Regarding the issue you mentioned I would recommend to check what is happening on the network - I have put a lot of hints here.
Following these guidelines I was always able to get the devices running again (though I agree everything should just run without putting effort into it!) - btw, I use the AEOTec Gen5+ stick. The main reason is because their support is amazing in case I have an issue.
As far as Zigbee is concerned (I use the deconz binding) I noticed that some of the zigbee door/window sensors (aqara) react a bit faster than the Z-Wave ones (fibaro) but I guess this is not due to the speed (which is not so far off from each other afaik) but rather how quickly they wake up and send the info. Again Chris surely knows that much better. On the other hand at least the mesh seems to work better on Z-Wave than on Zigbee - I need quite an amount of “repeaters” (powered devices - I use plugs) to make sure my Zigbee sensors work reliably.
As far as Wifi is concerned I used a lot of the shellys. They work reliantly but surely they are part of your wifi network. So make sure each device is secured at least by basic auth (by default they aren’t) if unless you want ending up with your guests playing around with them
Ah, maybe this is actually something that could be improved from the binding side. I guess setting a low initial wake up and then automatically setting it high when initialized?
I think my way of proceeding would be to
Buy some more switches to replace the last few remaining switch slots in the apartment and hope for a more stable z-wave network/signal when there’s more devices to mesh. I shouldn’t, at least in theory be anywhere near the max amount of traffic.
While the UZB with updated firmware should in theory be just fine, mine is from 2015 and my network was started on the 2015 FW. Maybe I should reset the network and go from the start with 2020/2021 FW.
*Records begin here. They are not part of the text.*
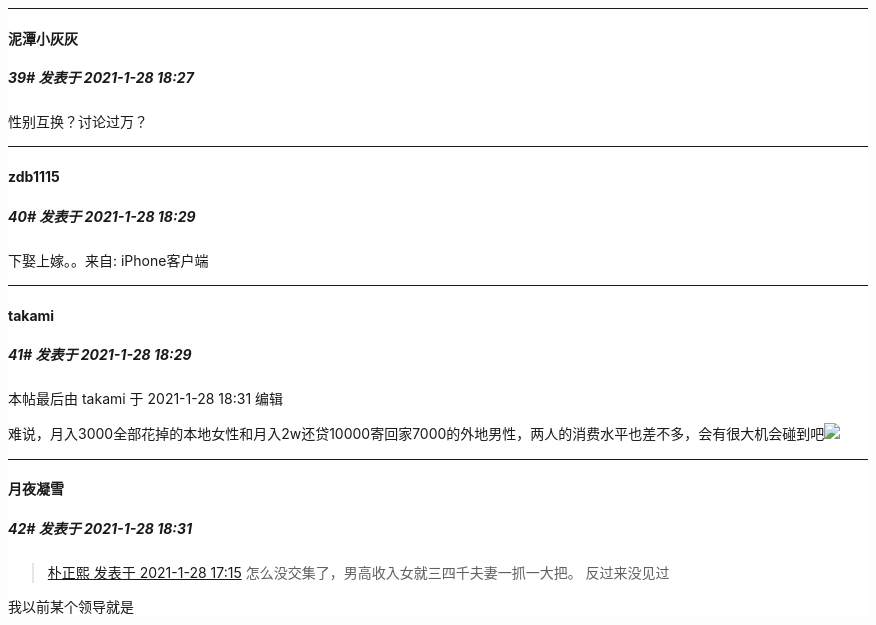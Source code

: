 





*****

####  泥潭小灰灰  
##### 39#       发表于 2021-1-28 18:27




性别互换？讨论过万？







*****

####  zdb1115  
##### 40#       发表于 2021-1-28 18:29




下娶上嫁。。来自: iPhone客户端







*****

####  takami  
##### 41#       发表于 2021-1-28 18:29



 本帖最后由 takami 于 2021-1-28 18:31 编辑 

难说，月入3000全部花掉的本地女性和月入2w还贷10000寄回家7000的外地男性，两人的消费水平也差不多，会有很大机会碰到吧<img src="https://static.saraba1st.com/image/smiley/face2017/066.png" referrerpolicy="no-referrer">







*****

####  月夜凝雪  
##### 42#       发表于 2021-1-28 18:31



<blockquote><a href="httphttps://bbs.saraba1st.com/2b/forum.php?mod=redirect&amp;goto=findpost&amp;pid=50172667&amp;ptid=1985163" target="_blank">朴正熙 发表于 2021-1-28 17:15</a>
怎么没交集了，男高收入女就三四千夫妻一抓一大把。
反过来没见过</blockquote>
我以前某个领导就是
It would be interesting to try another controller and just see if I can notice any difference, although as I understand it they all use the same chip…
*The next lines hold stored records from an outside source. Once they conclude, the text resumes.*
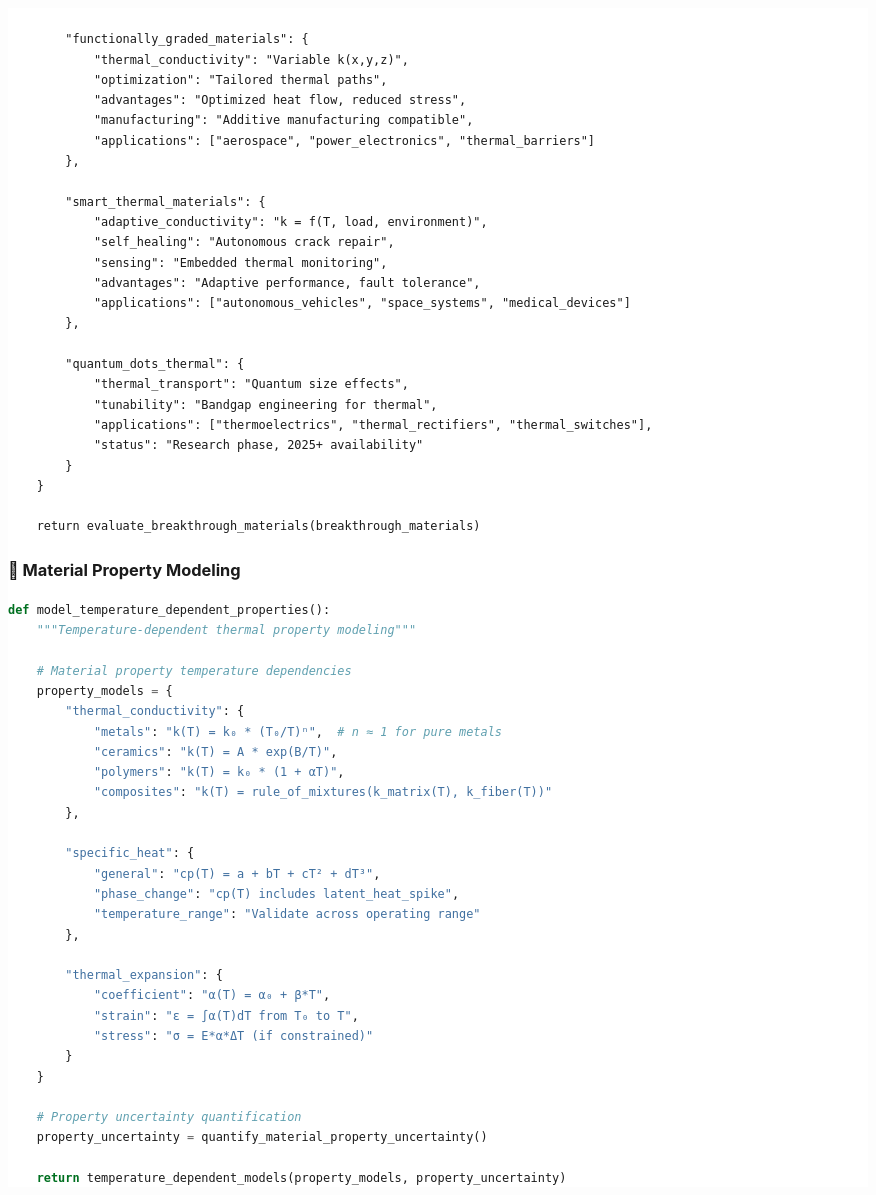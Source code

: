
 ```
        
        "functionally_graded_materials": {
            "thermal_conductivity": "Variable k(x,y,z)",
            "optimization": "Tailored thermal paths",
            "advantages": "Optimized heat flow, reduced stress",
            "manufacturing": "Additive manufacturing compatible",
            "applications": ["aerospace", "power_electronics", "thermal_barriers"]
        },
        
        "smart_thermal_materials": {
            "adaptive_conductivity": "k = f(T, load, environment)",
            "self_healing": "Autonomous crack repair", 
            "sensing": "Embedded thermal monitoring",
            "advantages": "Adaptive performance, fault tolerance",
            "applications": ["autonomous_vehicles", "space_systems", "medical_devices"]
        },
        
        "quantum_dots_thermal": {
            "thermal_transport": "Quantum size effects",
            "tunability": "Bandgap engineering for thermal",
            "applications": ["thermoelectrics", "thermal_rectifiers", "thermal_switches"],
            "status": "Research phase, 2025+ availability"
        }
    }
    
    return evaluate_breakthrough_materials(breakthrough_materials)
```

### 🧮 Material Property Modeling
```python
def model_temperature_dependent_properties():
    """Temperature-dependent thermal property modeling"""
    
    # Material property temperature dependencies
    property_models = {
        "thermal_conductivity": {
            "metals": "k(T) = k₀ * (T₀/T)ⁿ",  # n ≈ 1 for pure metals
            "ceramics": "k(T) = A * exp(B/T)",
            "polymers": "k(T) = k₀ * (1 + αT)",
            "composites": "k(T) = rule_of_mixtures(k_matrix(T), k_fiber(T))"
        },
        
        "specific_heat": {
            "general": "cp(T) = a + bT + cT² + dT³",
            "phase_change": "cp(T) includes latent_heat_spike",
            "temperature_range": "Validate across operating range"
        },
        
        "thermal_expansion": {
            "coefficient": "α(T) = α₀ + β*T",
            "strain": "ε = ∫α(T)dT from T₀ to T",
            "stress": "σ = E*α*ΔT (if constrained)"
        }
    }
    
    # Property uncertainty quantification
    property_uncertainty = quantify_material_property_uncertainty()
    
    return temperature_dependent_models(property_models, property_uncertainty)
```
Not sure if it makes sense technically, but it would also be interesting if the official Fibaro controllers would work better with my Fibaro products. But they are quite expensive although easier to pass on in the future in case I were to move out.
I was actually surprised that I was able to migrate my old network setup to my new stick (see the link above) - the reason is btw because most sticks use a similar hardware beneath.
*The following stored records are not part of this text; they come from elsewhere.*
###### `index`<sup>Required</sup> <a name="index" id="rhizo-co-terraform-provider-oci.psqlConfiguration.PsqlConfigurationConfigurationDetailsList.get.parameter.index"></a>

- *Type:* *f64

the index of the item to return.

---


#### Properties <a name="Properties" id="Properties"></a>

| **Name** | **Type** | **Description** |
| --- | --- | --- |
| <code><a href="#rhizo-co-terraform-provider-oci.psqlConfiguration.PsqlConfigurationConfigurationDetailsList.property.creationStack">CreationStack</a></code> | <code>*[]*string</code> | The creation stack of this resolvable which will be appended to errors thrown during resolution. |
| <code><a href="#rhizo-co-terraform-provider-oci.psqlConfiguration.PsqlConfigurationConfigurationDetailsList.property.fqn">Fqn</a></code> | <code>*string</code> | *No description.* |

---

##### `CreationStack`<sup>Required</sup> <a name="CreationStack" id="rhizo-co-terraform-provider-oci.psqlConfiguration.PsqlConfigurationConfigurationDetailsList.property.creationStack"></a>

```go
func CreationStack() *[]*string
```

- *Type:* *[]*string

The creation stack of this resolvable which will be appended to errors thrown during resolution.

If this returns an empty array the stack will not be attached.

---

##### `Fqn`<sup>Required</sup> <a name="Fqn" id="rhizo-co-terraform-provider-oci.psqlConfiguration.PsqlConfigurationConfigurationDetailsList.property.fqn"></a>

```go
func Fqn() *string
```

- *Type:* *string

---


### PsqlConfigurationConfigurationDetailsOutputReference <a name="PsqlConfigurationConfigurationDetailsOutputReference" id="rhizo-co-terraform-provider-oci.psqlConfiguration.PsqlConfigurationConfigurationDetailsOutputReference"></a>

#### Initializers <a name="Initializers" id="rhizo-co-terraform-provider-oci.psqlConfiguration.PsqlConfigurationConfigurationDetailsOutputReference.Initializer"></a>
So, I would recommend to migrate to the AEOtec stick. Then remove all dead nodes. Then, if you still have problems, sniff the network next to the stick of the controller to see if you have issues on the network (like a lot of CRC errors).
I had one of those smoke alarms, it never worked properly and went in the bin. Fibaro products are a bit variable, I have a lot of their kit and it’s often very good but they do unfortunately issue duff firmware from time to time and don’t offer any way to upgrade the firmware unless you buy one of their controllers and associated the devices with that. I have several motion sensors that randomly lose contact with the z-wave controller (and many others of the same model that are totally reliable) and can only be bought back online by re-including them, resulting in a new node and the old “dead” node. These “dead” nodes are handled badly by the OpenHAB z-wave setup, you can’t remove them and they cause long delays so you wind up having to use a bodge via an outdated Windows freeware app with poor documentation to remove dead nodes. It’s a bit messy unfortunately.
Generally the best sticks are those using an Ember chipset. There are a few around - some like the HUSBZB-1 are quite old and use an old chipset. These are ok if updated to the latest firmware (which is easy), but have limited memory so it is best to get one of the newer EFR32 chips. There are a few around - one from Elelabs, and this is sold by a couple of companies such as Popp in the EU.